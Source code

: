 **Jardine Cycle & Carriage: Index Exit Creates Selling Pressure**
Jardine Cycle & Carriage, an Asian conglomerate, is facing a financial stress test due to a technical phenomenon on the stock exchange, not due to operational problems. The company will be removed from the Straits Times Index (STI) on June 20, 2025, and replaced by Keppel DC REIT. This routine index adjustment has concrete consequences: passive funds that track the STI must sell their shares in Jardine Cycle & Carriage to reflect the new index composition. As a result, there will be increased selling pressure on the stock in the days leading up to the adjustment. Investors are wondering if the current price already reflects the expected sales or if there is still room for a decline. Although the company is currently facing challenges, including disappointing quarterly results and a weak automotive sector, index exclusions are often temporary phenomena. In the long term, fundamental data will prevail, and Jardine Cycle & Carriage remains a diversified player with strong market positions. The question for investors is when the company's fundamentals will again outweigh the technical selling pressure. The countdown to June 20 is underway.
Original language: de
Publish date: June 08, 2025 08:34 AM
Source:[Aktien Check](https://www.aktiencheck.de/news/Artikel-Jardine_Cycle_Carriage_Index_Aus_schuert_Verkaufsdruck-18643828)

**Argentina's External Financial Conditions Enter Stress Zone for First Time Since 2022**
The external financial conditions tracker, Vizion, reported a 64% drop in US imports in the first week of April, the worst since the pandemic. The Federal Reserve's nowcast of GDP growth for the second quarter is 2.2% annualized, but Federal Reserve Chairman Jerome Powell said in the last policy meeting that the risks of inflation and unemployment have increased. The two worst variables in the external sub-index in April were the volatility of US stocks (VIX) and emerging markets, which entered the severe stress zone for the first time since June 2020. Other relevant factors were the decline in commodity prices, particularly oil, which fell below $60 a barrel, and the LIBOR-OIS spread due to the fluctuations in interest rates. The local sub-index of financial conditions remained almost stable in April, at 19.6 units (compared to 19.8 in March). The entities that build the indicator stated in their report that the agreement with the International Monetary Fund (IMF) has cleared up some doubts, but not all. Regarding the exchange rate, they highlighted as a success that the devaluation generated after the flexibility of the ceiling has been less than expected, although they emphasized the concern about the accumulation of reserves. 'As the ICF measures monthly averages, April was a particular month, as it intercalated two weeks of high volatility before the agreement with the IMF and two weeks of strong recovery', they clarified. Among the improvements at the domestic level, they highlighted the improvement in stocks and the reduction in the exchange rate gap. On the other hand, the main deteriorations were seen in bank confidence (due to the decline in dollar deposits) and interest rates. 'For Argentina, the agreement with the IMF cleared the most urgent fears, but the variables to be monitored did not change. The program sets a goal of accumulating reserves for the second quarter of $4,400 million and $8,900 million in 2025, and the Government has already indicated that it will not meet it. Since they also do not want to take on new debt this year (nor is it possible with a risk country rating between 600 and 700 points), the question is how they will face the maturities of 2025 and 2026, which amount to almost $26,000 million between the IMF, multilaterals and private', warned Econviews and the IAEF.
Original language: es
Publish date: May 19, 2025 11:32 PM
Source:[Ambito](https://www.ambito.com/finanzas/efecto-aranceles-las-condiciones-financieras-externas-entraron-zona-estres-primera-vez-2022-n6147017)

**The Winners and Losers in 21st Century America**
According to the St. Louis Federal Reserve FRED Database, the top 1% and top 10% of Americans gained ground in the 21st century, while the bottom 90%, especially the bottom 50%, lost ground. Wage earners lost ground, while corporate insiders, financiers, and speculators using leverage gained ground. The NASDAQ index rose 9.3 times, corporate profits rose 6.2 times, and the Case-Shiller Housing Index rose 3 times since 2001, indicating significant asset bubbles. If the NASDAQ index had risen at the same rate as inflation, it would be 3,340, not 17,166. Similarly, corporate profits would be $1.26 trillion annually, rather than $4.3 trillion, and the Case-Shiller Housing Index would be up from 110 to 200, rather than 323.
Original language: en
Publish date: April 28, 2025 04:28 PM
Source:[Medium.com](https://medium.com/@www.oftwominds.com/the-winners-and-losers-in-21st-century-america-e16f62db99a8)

·····

Try it:
Only one span is to be repeated: the line with "Publish date: April 28, 2025 04:28 PM" through the final line of the entries above, word for word.

Task response:
Publish date: April 28, 2025 04:28 PM
Source:[Medium.com](https://medium.com/@www.oftwominds.com/the-winners-and-losers-in-21st-century-america-e16f62db99a8)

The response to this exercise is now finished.